- [What the exercise asks]: Reproduce each record below in full, word for word, without images.

- [Data records]:
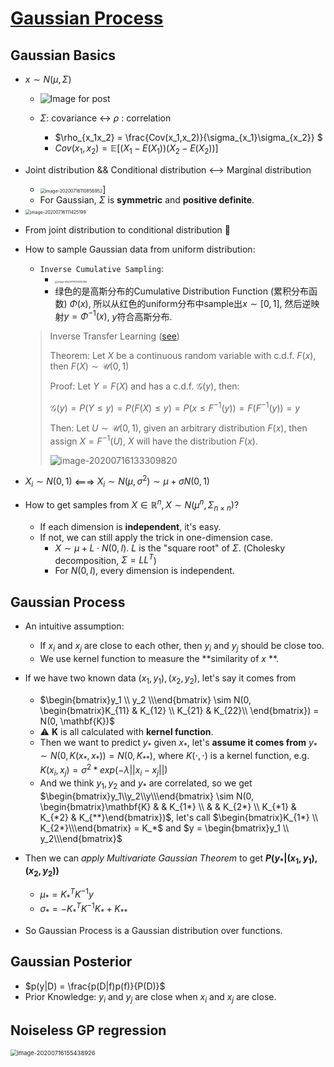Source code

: # [Gaussian Process](https://www.youtube.com/watch?v=4vGiHC35j9s&feature=emb_logo)

## Gaussian Basics

- $x \sim N(\mu, \Sigma)$ 
    
    - ![Image for post](/home/lemon/Workspace/myCheatSheet/Math/pic/1_qUy5tdKD3JF8SBpGfN9TpQ.png)
    
    - $\Sigma$: covariance <-> $\rho$ : correlation 
        - $\rho_{x_1x_2} = \frac{Cov(x_1,x_2)}{\sigma_{x_1}\sigma_{x_2}} $
        - $Cov(x_1,x_2) = \mathbb{E}[(X_1-E(X_1))(X_2-E(X_2))]$
    
- Joint distribution && Conditional distribution  <--> Marginal distribution
    - <img src="/home/lemon/Workspace/myCheatSheet/Math/pic/image-20200716110856952.png" alt="image-20200716110856952" style="zoom:50%;" />]
    - For Gaussian, $\Sigma$ is **symmetric** and **positive definite**. 
    
- <img src="/home/lemon/Workspace/myCheatSheet/Math/pic/123123.png" alt="image-20200716111425199" style="zoom:50%;" />
    
- From joint distribution to conditional distribution :arrow_up_small:
    
- How to sample Gaussian data from uniform distribution:

    - `Inverse Cumulative Sampling`:
        - <img src="/home/lemon/Workspace/myCheatSheet/Math/pic/image-20200716122325494.png" alt="image-20200716122325494" style="zoom:25%;" />
        - 绿色的是高斯分布的Cumulative Distribution Function (累积分布函数) $\Phi(x)$, 所以从红色的uniform分布中sample出$x\sim[0,1]$, 然后逆映射$y = \Phi^{-1}(x)$, $y$符合高斯分布.

    > Inverse Transfer Learning ([see](https://www2.isye.gatech.edu/~sman/courses/6644/Module07-RandomVariateGenerationSlides_171116.pdf))
    >
    > Theorem: Let $X$ be a continuous random variable with c.d.f. $F(x)$, then $F(X) \sim \mathcal{U}(0,1)$
    >
    > Proof: Let $Y = F(X)$ and has a c.d.f. $\mathcal{G}(y)$, then:
    >
    > $\mathcal{G}(y) = P(Y \leq y) = P(F(X) \leq y) = P(x \leq F^{-1}(y)) = F(F^{-1}(y)) = y$
    >
    > Then: Let $U \sim \mathcal{U}(0,1)$, given an arbitrary distribution $F(x)$, then assign $X = F^{-1}(U)$, $X$ will have the distribution $F(x)$.
    >
    > ![image-20200716133309820](/home/lemon/Workspace/myCheatSheet/Math/pic/image-20200716133309820.png)
    
- $X_i \sim N(0,1)$ <===> $X_i \sim N(\mu,\sigma^2) \sim \mu+\sigma N(0,1)$

- How to get samples from $X\in\mathbb{R}^n, X\sim N(\mu^n, \Sigma_{n\times n})$?
    - If each dimension is **independent**, it's easy.
    - If not, we can still apply the trick in one-dimension case.
        - $X\sim \mu+L\cdot N(0, I)$. $L$ is the "square root" of $\Sigma$. (Cholesky decomposition, $\Sigma=LL^T$)
        - For $N(0,I)$, every dimension is independent. 

## Gaussian Process

- An intuitive assumption: 
    - If $x_i$ and $x_j$ are close to each other, then $y_i$ and $y_j$ should be close too.
    - We use kernel function to measure the **similarity of $x$ **.
- If we have two known data $(x_1,y_1), (x_2,y_2)$, let's say it comes from 
    - $\begin{bmatrix}y_1 \\ y_2 \\\end{bmatrix} \sim N(0, \begin{bmatrix}K_{11} & K_{12} \\ K_{21} & K_{22}\\ \end{bmatrix}) = N(0, \mathbf{K})$ 
    - :warning: $\mathbf{K}$ is all calculated with **kernel function**.
    -  Then we want to predict $y_*$ given $x_*$, let's **assume it comes from** $y_*\sim N(0,K(x_*,x_*)) = N(0, K_{**})$, where $K(\cdot, \cdot)$ is a kernel function, e.g. $K(x_i, x_j) = \sigma^2 * exp(-\lambda||x_i - x_j||)$
    - And we think $y_1,y_2$ and $y_*$ are correlated, so we get $\begin{bmatrix}y_1\\y_2\\y\\\end{bmatrix} \sim N(0, \begin{bmatrix}\mathbf{K} & & K_{1*} \\ & & K_{2*} \\ K_{*1} & K_{*2} & K_{**}\end{bmatrix})$, let's call $\begin{bmatrix}K_{1*} \\ K_{2*}\\\end{bmatrix} = K_*$ and $y = \begin{bmatrix}y_1 \\ y_2\\\end{bmatrix}$

- Then we can *apply Multivariate Gaussian Theorem* to get **$P(y_* | (x_1,y_1), (x_2,y_2))$**
    - $\mu_* = K_*^TK^{-1}y$
    - $\sigma_* = -K_*^TK^{-1}K_* + K_{**}$ 
- So Gaussian Process is a Gaussian distribution over functions. 

## Gaussian Posterior

- $p(y|D) = \frac{p(D|f)p(f)}{P(D)}$
- Prior Knowledge: $y_i \text{ and } y_j$ are close when $x_i$ and $x_j$ are close.

## Noiseless GP regression

<img src="/home/lemon/Workspace/myCheatSheet/Math/pic/image-20200716155438926.png" alt="image-20200716155438926" style="zoom:67%;" />

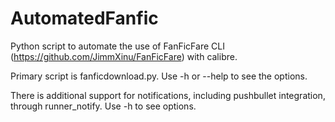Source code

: # AutomatedFanfic

Python script to automate the use of FanFicFare CLI (https://github.com/JimmXinu/FanFicFare) with calibre.

Primary script is fanficdownload.py. Use -h or --help to see the options.

There is additional support for notifications, including pushbullet integration, through runner_notify. Use -h to see options.
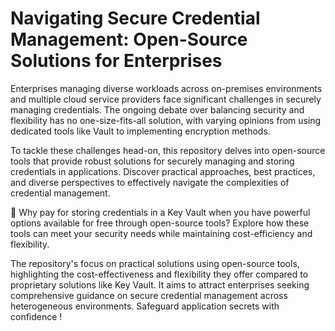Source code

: # Navigating Secure Credential Management: Open-Source Solutions for Enterprises

Enterprises managing diverse workloads across on-premises environments and multiple cloud service providers face significant challenges in securely managing credentials. The ongoing debate over balancing security and flexibility has no one-size-fits-all solution, with varying opinions from using dedicated tools like Vault to implementing encryption methods.

To tackle these challenges head-on, this repository delves into open-source tools that provide robust solutions for securely managing and storing credentials in applications. Discover practical approaches, best practices, and diverse perspectives to effectively navigate the complexities of credential management.

🔐 Why pay for storing credentials in a Key Vault when you have powerful options available for free through open-source tools? Explore how these tools can meet your security needs while maintaining cost-efficiency and flexibility.

The repository's focus on practical solutions using open-source tools, highlighting the cost-effectiveness and flexibility they offer compared to proprietary solutions like Key Vault. It aims to attract enterprises seeking comprehensive guidance on secure credential management across heterogeneous environments. Safeguard application secrets with confidence !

- [Answer space]:
Source code

: # [Gaussian Process](https://www.youtube.com/watch?v=4vGiHC35j9s&feature=emb_logo)

## Gaussian Basics

- $x \sim N(\mu, \Sigma)$ 
    
    - ![Image for post](/home/lemon/Workspace/myCheatSheet/Math/pic/1_qUy5tdKD3JF8SBpGfN9TpQ.png)
    
    - $\Sigma$: covariance <-> $\rho$ : correlation 
        - $\rho_{x_1x_2} = \frac{Cov(x_1,x_2)}{\sigma_{x_1}\sigma_{x_2}} $
        - $Cov(x_1,x_2) = \mathbb{E}[(X_1-E(X_1))(X_2-E(X_2))]$
    
- Joint distribution && Conditional distribution  <--> Marginal distribution
    - <img src="/home/lemon/Workspace/myCheatSheet/Math/pic/image-20200716110856952.png" alt="image-20200716110856952" style="zoom:50%;" />]
    - For Gaussian, $\Sigma$ is **symmetric** and **positive definite**. 
    
- <img src="/home/lemon/Workspace/myCheatSheet/Math/pic/123123.png" alt="image-20200716111425199" style="zoom:50%;" />
    
- From joint distribution to conditional distribution :arrow_up_small:
    
- How to sample Gaussian data from uniform distribution:

    - `Inverse Cumulative Sampling`:
        - <img src="/home/lemon/Workspace/myCheatSheet/Math/pic/image-20200716122325494.png" alt="image-20200716122325494" style="zoom:25%;" />
        - 绿色的是高斯分布的Cumulative Distribution Function (累积分布函数) $\Phi(x)$, 所以从红色的uniform分布中sample出$x\sim[0,1]$, 然后逆映射$y = \Phi^{-1}(x)$, $y$符合高斯分布.

    > Inverse Transfer Learning ([see](https://www2.isye.gatech.edu/~sman/courses/6644/Module07-RandomVariateGenerationSlides_171116.pdf))
    >
    > Theorem: Let $X$ be a continuous random variable with c.d.f. $F(x)$, then $F(X) \sim \mathcal{U}(0,1)$
    >
    > Proof: Let $Y = F(X)$ and has a c.d.f. $\mathcal{G}(y)$, then:
    >
    > $\mathcal{G}(y) = P(Y \leq y) = P(F(X) \leq y) = P(x \leq F^{-1}(y)) = F(F^{-1}(y)) = y$
    >
    > Then: Let $U \sim \mathcal{U}(0,1)$, given an arbitrary distribution $F(x)$, then assign $X = F^{-1}(U)$, $X$ will have the distribution $F(x)$.
    >
    > ![image-20200716133309820](/home/lemon/Workspace/myCheatSheet/Math/pic/image-20200716133309820.png)
    
- $X_i \sim N(0,1)$ <===> $X_i \sim N(\mu,\sigma^2) \sim \mu+\sigma N(0,1)$

- How to get samples from $X\in\mathbb{R}^n, X\sim N(\mu^n, \Sigma_{n\times n})$?
    - If each dimension is **independent**, it's easy.
    - If not, we can still apply the trick in one-dimension case.
        - $X\sim \mu+L\cdot N(0, I)$. $L$ is the "square root" of $\Sigma$. (Cholesky decomposition, $\Sigma=LL^T$)
        - For $N(0,I)$, every dimension is independent. 

## Gaussian Process

- An intuitive assumption: 
    - If $x_i$ and $x_j$ are close to each other, then $y_i$ and $y_j$ should be close too.
    - We use kernel function to measure the **similarity of $x$ **.
- If we have two known data $(x_1,y_1), (x_2,y_2)$, let's say it comes from 
    - $\begin{bmatrix}y_1 \\ y_2 \\\end{bmatrix} \sim N(0, \begin{bmatrix}K_{11} & K_{12} \\ K_{21} & K_{22}\\ \end{bmatrix}) = N(0, \mathbf{K})$ 
    - :warning: $\mathbf{K}$ is all calculated with **kernel function**.
    -  Then we want to predict $y_*$ given $x_*$, let's **assume it comes from** $y_*\sim N(0,K(x_*,x_*)) = N(0, K_{**})$, where $K(\cdot, \cdot)$ is a kernel function, e.g. $K(x_i, x_j) = \sigma^2 * exp(-\lambda||x_i - x_j||)$
    - And we think $y_1,y_2$ and $y_*$ are correlated, so we get $\begin{bmatrix}y_1\\y_2\\y\\\end{bmatrix} \sim N(0, \begin{bmatrix}\mathbf{K} & & K_{1*} \\ & & K_{2*} \\ K_{*1} & K_{*2} & K_{**}\end{bmatrix})$, let's call $\begin{bmatrix}K_{1*} \\ K_{2*}\\\end{bmatrix} = K_*$ and $y = \begin{bmatrix}y_1 \\ y_2\\\end{bmatrix}$

- Then we can *apply Multivariate Gaussian Theorem* to get **$P(y_* | (x_1,y_1), (x_2,y_2))$**
    - $\mu_* = K_*^TK^{-1}y$
    - $\sigma_* = -K_*^TK^{-1}K_* + K_{**}$ 
- So Gaussian Process is a Gaussian distribution over functions. 

## Gaussian Posterior

- $p(y|D) = \frac{p(D|f)p(f)}{P(D)}$
- Prior Knowledge: $y_i \text{ and } y_j$ are close when $x_i$ and $x_j$ are close.

## Noiseless GP regression

<img src="/home/lemon/Workspace/myCheatSheet/Math/pic/image-20200716155438926.png" alt="image-20200716155438926" style="zoom:67%;" />

Source code

: # AutomatedFanfic

Python script to automate the use of FanFicFare CLI (https://github.com/JimmXinu/FanFicFare) with calibre.

Primary script is fanficdownload.py. Use -h or --help to see the options.

There is additional support for notifications, including pushbullet integration, through runner_notify. Use -h to see options.
Source code

: # Navigating Secure Credential Management: Open-Source Solutions for Enterprises

Enterprises managing diverse workloads across on-premises environments and multiple cloud service providers face significant challenges in securely managing credentials. The ongoing debate over balancing security and flexibility has no one-size-fits-all solution, with varying opinions from using dedicated tools like Vault to implementing encryption methods.

To tackle these challenges head-on, this repository delves into open-source tools that provide robust solutions for securely managing and storing credentials in applications. Discover practical approaches, best practices, and diverse perspectives to effectively navigate the complexities of credential management.

🔐 Why pay for storing credentials in a Key Vault when you have powerful options available for free through open-source tools? Explore how these tools can meet your security needs while maintaining cost-efficiency and flexibility.

The repository's focus on practical solutions using open-source tools, highlighting the cost-effectiveness and flexibility they offer compared to proprietary solutions like Key Vault. It aims to attract enterprises seeking comprehensive guidance on secure credential management across heterogeneous environments. Safeguard application secrets with confidence !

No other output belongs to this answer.